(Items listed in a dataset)
════
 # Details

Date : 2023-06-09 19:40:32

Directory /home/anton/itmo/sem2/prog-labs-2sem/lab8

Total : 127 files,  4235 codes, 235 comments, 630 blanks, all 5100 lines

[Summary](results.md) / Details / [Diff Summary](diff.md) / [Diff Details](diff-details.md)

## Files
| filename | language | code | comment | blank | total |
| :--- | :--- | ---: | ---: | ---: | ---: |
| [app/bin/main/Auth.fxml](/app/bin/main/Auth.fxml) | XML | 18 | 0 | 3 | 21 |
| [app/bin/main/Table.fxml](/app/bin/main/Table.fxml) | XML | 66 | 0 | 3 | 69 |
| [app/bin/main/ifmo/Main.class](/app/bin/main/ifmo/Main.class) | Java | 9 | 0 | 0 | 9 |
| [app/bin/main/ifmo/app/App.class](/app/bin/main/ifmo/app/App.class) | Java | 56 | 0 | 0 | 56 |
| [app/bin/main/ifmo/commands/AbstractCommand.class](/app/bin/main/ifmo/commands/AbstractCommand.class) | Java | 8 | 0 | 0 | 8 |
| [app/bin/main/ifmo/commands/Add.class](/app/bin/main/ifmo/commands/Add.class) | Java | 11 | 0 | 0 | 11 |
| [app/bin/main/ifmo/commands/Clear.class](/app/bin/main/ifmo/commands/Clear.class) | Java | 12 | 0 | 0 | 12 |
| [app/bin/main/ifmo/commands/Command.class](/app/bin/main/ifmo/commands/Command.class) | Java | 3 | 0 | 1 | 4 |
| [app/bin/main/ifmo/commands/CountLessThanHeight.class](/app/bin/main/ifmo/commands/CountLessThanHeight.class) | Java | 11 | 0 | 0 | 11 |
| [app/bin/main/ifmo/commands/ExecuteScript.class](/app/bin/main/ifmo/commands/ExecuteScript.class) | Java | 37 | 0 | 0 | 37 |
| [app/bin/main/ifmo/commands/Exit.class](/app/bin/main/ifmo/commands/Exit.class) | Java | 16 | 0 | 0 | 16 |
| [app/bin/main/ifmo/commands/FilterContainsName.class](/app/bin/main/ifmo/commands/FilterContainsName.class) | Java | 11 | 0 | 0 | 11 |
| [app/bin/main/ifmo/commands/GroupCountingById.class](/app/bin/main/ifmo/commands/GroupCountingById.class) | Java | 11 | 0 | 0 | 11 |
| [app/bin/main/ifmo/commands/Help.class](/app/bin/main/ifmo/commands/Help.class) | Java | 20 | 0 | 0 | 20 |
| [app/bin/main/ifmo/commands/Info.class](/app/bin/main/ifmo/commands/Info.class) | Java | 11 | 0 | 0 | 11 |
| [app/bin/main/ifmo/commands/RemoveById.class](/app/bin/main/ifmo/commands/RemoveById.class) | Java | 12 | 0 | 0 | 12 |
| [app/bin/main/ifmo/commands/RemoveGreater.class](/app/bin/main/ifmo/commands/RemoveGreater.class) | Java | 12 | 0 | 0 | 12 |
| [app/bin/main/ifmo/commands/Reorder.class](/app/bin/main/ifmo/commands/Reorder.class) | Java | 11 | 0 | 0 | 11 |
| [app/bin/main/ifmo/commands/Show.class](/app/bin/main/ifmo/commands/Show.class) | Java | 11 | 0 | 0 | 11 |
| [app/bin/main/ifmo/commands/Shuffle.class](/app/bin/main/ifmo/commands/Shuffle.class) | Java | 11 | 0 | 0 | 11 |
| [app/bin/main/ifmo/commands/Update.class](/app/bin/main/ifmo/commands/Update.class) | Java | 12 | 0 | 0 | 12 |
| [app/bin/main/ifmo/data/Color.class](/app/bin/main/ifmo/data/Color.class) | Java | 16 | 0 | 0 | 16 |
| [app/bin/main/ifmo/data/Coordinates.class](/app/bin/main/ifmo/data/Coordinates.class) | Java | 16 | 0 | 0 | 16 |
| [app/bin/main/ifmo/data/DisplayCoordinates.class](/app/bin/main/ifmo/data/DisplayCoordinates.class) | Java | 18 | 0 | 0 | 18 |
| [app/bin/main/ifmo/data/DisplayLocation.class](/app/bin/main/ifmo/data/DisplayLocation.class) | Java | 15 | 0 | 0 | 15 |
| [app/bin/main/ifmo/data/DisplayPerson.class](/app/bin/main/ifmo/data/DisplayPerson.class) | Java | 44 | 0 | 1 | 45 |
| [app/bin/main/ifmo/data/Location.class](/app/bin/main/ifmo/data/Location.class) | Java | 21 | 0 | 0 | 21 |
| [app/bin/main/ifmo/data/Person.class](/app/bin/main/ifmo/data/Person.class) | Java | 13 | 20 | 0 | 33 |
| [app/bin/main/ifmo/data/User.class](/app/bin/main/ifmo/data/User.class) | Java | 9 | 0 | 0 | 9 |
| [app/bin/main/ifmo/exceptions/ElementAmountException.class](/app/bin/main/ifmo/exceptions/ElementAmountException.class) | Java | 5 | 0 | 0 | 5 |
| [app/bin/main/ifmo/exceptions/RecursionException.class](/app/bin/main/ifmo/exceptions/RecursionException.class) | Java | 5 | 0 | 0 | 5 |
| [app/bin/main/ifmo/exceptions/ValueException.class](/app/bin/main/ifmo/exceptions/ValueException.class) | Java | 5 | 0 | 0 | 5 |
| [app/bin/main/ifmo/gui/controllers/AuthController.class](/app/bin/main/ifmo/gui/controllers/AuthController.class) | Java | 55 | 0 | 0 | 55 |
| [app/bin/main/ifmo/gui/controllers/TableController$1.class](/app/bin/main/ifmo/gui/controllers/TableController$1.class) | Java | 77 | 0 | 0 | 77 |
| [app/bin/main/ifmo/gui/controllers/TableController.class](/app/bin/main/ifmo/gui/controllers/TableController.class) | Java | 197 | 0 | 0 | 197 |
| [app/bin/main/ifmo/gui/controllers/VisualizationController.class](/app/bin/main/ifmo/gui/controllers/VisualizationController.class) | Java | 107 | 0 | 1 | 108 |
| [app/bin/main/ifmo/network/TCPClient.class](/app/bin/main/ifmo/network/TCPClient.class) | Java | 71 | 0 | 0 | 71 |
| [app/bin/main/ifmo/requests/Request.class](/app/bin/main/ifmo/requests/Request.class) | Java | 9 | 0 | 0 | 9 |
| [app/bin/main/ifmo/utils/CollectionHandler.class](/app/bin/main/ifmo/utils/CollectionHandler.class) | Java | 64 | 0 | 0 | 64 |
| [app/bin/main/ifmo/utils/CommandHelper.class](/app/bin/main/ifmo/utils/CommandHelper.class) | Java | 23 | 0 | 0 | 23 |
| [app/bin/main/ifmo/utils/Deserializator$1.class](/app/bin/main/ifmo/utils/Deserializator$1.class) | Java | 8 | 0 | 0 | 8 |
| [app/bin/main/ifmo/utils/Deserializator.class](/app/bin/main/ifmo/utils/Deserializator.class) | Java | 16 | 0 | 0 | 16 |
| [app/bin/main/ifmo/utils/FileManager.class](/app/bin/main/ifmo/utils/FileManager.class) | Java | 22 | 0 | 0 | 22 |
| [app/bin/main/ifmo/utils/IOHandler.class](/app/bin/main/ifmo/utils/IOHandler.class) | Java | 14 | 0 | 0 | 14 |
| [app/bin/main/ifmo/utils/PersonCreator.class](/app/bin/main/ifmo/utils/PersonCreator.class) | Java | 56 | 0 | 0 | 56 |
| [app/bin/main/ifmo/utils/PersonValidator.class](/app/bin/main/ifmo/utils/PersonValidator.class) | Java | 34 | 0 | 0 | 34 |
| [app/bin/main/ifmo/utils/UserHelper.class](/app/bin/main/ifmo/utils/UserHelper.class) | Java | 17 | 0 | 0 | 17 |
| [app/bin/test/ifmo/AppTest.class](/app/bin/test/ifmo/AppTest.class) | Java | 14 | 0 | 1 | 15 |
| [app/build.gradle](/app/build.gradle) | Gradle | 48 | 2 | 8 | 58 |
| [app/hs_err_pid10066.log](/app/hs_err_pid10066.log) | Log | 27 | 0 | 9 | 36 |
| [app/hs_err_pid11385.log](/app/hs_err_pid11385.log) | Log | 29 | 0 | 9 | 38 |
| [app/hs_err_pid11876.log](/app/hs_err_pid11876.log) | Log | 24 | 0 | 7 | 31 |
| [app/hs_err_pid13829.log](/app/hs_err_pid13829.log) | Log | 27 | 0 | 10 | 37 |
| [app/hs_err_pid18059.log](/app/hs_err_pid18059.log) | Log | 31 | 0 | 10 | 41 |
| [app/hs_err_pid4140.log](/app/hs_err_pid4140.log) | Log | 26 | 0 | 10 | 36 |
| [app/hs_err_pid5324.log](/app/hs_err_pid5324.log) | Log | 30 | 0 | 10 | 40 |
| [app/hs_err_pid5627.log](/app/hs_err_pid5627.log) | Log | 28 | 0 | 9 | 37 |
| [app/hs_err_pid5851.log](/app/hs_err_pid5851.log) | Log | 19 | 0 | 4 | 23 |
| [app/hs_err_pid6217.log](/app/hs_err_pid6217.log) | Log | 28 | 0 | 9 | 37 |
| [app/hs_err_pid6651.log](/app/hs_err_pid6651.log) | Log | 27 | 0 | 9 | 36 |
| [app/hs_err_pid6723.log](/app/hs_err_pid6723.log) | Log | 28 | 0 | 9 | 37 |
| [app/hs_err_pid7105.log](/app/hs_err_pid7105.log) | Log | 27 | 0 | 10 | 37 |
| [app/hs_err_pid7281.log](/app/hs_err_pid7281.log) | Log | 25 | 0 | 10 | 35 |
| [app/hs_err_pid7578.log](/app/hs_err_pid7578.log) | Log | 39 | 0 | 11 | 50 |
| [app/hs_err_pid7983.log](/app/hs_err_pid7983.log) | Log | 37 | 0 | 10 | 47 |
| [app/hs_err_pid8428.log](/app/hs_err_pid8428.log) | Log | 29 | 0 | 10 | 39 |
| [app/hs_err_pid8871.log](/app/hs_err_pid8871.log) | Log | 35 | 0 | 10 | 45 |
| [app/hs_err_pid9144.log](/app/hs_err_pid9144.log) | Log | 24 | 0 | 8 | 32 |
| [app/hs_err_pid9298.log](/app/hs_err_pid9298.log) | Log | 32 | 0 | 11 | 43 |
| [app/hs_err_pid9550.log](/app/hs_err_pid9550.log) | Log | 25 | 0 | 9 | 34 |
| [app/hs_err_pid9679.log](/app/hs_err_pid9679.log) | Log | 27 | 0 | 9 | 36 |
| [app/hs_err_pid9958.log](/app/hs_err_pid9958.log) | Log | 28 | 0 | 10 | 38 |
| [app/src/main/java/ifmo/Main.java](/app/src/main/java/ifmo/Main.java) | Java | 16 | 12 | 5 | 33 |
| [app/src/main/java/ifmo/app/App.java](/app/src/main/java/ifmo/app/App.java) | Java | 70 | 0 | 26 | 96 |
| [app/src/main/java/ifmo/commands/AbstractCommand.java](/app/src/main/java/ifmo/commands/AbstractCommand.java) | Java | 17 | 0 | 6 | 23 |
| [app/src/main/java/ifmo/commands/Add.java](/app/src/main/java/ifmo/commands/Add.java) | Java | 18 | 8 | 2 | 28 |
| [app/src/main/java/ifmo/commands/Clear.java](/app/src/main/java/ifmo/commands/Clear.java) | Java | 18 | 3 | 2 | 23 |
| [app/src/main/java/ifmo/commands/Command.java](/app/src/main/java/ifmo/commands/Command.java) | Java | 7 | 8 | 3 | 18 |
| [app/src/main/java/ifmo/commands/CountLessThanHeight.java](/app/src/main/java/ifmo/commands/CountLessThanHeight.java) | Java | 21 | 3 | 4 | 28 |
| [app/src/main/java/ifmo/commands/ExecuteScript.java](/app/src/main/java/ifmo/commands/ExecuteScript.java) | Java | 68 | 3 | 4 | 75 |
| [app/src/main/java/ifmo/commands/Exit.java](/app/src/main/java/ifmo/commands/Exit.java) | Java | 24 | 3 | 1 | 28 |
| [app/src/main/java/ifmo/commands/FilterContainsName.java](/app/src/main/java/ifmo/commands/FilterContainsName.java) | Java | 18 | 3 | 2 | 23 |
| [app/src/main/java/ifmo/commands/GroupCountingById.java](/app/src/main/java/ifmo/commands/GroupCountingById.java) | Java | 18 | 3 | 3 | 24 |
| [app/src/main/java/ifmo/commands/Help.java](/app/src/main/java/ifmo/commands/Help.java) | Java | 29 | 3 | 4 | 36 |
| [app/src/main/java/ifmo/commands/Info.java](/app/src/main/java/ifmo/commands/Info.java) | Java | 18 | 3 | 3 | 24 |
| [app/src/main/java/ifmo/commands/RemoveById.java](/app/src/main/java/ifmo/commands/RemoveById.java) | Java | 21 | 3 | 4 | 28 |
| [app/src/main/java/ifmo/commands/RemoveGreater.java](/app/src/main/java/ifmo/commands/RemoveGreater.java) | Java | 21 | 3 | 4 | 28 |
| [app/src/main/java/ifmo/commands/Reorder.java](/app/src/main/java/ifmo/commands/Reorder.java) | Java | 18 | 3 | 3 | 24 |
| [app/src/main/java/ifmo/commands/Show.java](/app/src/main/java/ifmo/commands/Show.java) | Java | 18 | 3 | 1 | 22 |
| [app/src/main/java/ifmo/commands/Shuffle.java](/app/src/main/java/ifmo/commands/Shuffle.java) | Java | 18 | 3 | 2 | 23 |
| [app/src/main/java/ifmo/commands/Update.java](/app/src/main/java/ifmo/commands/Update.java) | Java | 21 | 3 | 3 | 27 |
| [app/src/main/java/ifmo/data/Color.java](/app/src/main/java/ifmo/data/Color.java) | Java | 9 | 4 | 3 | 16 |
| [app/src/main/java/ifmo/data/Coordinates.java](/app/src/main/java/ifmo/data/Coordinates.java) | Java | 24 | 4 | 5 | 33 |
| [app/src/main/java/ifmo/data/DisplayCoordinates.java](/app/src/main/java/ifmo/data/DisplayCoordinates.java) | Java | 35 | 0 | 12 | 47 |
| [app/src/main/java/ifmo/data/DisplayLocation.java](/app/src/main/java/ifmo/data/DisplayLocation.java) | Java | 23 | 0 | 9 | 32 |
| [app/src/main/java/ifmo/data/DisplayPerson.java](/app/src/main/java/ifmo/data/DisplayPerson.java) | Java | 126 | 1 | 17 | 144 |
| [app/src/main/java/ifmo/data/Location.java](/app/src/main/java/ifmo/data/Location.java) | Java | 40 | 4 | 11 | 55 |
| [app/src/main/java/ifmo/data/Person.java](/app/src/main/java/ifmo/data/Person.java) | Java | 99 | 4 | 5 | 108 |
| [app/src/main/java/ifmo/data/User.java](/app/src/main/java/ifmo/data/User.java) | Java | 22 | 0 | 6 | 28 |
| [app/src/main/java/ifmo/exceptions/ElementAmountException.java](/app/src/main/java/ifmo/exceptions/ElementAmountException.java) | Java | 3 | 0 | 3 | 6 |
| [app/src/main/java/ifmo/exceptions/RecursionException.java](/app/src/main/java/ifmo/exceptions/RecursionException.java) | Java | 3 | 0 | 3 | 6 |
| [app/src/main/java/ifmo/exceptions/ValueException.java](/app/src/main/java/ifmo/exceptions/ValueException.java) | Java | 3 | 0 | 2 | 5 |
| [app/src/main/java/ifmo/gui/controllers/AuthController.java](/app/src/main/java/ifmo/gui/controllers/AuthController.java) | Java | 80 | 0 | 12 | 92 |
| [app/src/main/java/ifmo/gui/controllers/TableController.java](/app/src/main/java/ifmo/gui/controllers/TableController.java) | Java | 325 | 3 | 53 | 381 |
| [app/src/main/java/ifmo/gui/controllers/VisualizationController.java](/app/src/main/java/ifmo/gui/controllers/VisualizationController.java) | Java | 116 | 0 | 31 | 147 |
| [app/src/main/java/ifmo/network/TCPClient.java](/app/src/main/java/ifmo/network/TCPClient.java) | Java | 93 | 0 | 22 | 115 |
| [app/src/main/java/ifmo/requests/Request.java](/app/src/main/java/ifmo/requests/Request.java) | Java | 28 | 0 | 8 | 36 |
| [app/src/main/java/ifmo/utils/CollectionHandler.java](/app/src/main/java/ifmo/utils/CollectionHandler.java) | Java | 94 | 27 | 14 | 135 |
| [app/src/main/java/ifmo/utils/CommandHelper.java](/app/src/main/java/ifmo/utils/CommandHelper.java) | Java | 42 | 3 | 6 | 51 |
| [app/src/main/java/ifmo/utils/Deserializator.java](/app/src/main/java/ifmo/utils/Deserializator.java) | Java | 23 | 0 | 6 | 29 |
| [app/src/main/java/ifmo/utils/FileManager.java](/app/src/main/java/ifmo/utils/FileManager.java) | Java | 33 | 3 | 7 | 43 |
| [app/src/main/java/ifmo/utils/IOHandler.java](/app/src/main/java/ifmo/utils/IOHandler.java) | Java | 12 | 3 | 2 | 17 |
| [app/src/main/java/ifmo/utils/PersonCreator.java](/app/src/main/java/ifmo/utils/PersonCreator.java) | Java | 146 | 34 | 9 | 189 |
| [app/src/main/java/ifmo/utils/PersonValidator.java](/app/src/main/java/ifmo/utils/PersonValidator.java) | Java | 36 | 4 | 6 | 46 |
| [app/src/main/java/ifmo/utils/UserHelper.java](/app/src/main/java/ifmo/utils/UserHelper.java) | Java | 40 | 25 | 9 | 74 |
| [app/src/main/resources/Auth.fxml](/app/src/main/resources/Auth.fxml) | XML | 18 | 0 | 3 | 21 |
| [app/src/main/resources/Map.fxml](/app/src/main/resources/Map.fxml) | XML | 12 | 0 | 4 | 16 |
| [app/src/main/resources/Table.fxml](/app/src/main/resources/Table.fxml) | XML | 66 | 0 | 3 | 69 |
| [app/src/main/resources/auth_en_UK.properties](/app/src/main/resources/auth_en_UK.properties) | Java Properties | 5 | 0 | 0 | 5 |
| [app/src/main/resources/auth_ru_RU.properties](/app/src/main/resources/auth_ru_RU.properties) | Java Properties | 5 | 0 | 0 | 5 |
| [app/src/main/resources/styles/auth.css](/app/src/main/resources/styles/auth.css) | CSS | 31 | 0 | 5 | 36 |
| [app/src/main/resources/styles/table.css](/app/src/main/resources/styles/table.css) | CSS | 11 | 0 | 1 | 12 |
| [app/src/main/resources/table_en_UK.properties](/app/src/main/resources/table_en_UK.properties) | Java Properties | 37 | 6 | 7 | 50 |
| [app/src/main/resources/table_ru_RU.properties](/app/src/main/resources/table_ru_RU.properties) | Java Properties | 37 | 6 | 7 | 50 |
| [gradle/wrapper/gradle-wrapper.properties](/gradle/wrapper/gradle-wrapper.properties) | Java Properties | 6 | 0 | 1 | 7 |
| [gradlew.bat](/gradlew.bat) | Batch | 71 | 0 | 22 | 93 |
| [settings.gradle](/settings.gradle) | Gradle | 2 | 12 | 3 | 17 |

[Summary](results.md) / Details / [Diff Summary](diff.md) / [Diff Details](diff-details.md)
════
▶ Work item:
Go through the records above. Copy each line in which the string "FileManager" appears.

▶ Exercise result:
| [app/bin/main/ifmo/utils/FileManager.class](/app/bin/main/ifmo/utils/FileManager.class) | Java | 22 | 0 | 0 | 22 |
| [app/src/main/java/ifmo/utils/FileManager.java](/app/src/main/java/ifmo/utils/FileManager.java) | Java | 33 | 3 | 7 | 43 |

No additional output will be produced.